> _GOAL OF THE EXERCISE_:
Set the whole listing down again, word for word, with no pictures.

> _DATA IN THIS EXERCISE_:

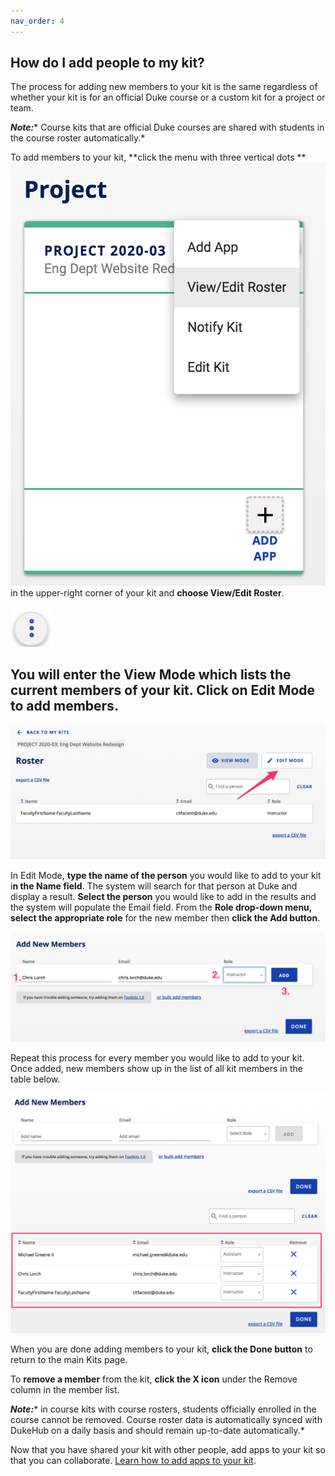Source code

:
 ```yaml
---
nav_order: 4
---
```

## How do I add people to my kit?

The process for adding new members to your kit is the same regardless of whether your kit is for an official Duke course or a custom kit for a project or team.

**_Note:_*** Course kits that are official Duke courses are shared with students in the course roster automatically.*

To add members to your kit, **click the menu with three vertical dots **![image alt text](images/image_7.png) in the upper-right corner of your kit and **choose View/Edit Roster**.

![image alt text](images/image_8.png)

## You will enter the View Mode which lists the current members of your kit. **Click on Edit Mode** to add members.

![image alt text](images/image_9.png)

In Edit Mode, **type the name of the person** you would like to add to your kit i**n the Name field**.  The system will search for that person at Duke and display a result.  **Select the person** you would like to add in the results and the system will populate the Email field.  From the **Role drop-down menu, select the appropriate role** for the new member then **click the Add button**.

![image alt text](images/image_10.png)

Repeat this process for every member you would like to add to your kit.  Once added, new members show up in the list of all kit members in the table below.

![image alt text](images/image_11.png)

When you are done adding members to your kit, **click the Done button** to return to the main Kits page.

To **remove a member** from the kit, **click the X icon** under the Remove column in the member list.

**_Note:_*** in course kits with course rosters, students officially enrolled in the course cannot be removed.  Course roster data is automatically synced with DukeHub on a daily basis and should remain up-to-date automatically.*

Now that you have shared your kit with other people, add apps to your kit so that you can collaborate.  [Learn how to add apps to your kit](/how-do-i-add-apps-to-my-kit.md).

> _RESPONSE AREA_:
Source code

:
 ```yaml
---
nav_order: 4
---
```

## How do I add people to my kit?

The process for adding new members to your kit is the same regardless of whether your kit is for an official Duke course or a custom kit for a project or team.

**_Note:_*** Course kits that are official Duke courses are shared with students in the course roster automatically.*

To add members to your kit, **click the menu with three vertical dots **![image alt text](images/image_7.png) in the upper-right corner of your kit and **choose View/Edit Roster**.

![image alt text](images/image_8.png)

## You will enter the View Mode which lists the current members of your kit. **Click on Edit Mode** to add members.

![image alt text](images/image_9.png)

In Edit Mode, **type the name of the person** you would like to add to your kit i**n the Name field**.  The system will search for that person at Duke and display a result.  **Select the person** you would like to add in the results and the system will populate the Email field.  From the **Role drop-down menu, select the appropriate role** for the new member then **click the Add button**.

![image alt text](images/image_10.png)

Repeat this process for every member you would like to add to your kit.  Once added, new members show up in the list of all kit members in the table below.

![image alt text](images/image_11.png)

When you are done adding members to your kit, **click the Done button** to return to the main Kits page.

To **remove a member** from the kit, **click the X icon** under the Remove column in the member list.

**_Note:_*** in course kits with course rosters, students officially enrolled in the course cannot be removed.  Course roster data is automatically synced with DukeHub on a daily basis and should remain up-to-date automatically.*

Now that you have shared your kit with other people, add apps to your kit so that you can collaborate.  [Learn how to add apps to your kit](/how-do-i-add-apps-to-my-kit.md).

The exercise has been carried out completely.